Stored data
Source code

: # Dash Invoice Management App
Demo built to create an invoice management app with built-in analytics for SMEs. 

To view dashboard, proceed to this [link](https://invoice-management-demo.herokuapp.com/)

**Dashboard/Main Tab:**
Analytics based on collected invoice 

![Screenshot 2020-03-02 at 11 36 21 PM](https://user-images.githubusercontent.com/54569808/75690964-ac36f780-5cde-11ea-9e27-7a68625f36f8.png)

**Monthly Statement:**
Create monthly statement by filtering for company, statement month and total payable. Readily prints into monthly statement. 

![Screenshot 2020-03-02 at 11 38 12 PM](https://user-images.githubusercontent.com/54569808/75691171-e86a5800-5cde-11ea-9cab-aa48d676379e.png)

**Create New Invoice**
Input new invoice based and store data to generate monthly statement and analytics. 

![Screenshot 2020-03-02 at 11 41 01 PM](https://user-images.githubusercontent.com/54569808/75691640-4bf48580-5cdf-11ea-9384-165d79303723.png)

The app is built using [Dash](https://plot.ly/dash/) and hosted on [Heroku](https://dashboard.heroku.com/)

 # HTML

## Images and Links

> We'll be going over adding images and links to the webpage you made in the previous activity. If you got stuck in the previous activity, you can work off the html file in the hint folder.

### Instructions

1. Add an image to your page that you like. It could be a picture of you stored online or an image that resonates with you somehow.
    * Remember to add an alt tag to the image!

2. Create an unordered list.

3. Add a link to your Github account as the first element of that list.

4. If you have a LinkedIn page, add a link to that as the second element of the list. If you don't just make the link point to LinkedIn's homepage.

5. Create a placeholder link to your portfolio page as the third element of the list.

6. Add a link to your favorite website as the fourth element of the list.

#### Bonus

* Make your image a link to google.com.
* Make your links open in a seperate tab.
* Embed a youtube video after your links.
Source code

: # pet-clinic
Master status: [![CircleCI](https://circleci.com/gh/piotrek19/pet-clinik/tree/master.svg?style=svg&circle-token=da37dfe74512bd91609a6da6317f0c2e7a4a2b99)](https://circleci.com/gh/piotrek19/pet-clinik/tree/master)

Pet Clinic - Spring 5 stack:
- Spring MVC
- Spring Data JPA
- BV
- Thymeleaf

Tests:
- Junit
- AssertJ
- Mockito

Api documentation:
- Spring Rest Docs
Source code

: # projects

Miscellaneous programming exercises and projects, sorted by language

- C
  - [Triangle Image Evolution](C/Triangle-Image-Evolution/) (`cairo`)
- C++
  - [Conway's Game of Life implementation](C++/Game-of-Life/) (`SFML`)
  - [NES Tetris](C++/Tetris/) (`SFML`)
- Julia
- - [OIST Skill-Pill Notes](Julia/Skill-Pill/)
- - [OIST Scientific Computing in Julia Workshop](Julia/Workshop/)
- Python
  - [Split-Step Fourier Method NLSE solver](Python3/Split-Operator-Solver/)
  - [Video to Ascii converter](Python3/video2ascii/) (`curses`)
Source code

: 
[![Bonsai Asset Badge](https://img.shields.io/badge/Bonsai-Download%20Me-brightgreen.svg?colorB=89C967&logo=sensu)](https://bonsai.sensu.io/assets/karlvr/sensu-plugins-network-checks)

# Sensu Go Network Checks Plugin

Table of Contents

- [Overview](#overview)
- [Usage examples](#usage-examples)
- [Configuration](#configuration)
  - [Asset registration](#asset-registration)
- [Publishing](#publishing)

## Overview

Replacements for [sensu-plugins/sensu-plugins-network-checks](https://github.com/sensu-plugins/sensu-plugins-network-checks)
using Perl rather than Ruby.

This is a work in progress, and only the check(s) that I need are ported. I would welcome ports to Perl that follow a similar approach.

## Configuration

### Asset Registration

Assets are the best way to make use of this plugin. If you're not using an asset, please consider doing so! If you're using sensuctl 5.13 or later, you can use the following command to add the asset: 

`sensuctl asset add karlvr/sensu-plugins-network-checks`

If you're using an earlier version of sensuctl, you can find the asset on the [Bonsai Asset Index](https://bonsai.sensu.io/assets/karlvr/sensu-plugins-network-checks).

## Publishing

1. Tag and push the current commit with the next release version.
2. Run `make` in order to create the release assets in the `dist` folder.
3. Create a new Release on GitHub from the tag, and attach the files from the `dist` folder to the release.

#### Exercise objective
Exact copies of the lines from the one containing "Assets are the" through the final line of the records are all the answer should hold.

#### Response
Assets are the best way to make use of this plugin. If you're not using an asset, please consider doing so! If you're using sensuctl 5.13 or later, you can use the following command to add the asset: 

`sensuctl asset add karlvr/sensu-plugins-network-checks`

If you're using an earlier version of sensuctl, you can find the asset on the [Bonsai Asset Index](https://bonsai.sensu.io/assets/karlvr/sensu-plugins-network-checks).

## Publishing

1. Tag and push the current commit with the next release version.
2. Run `make` in order to create the release assets in the `dist` folder.
3. Create a new Release on GitHub from the tag, and attach the files from the `dist` folder to the release.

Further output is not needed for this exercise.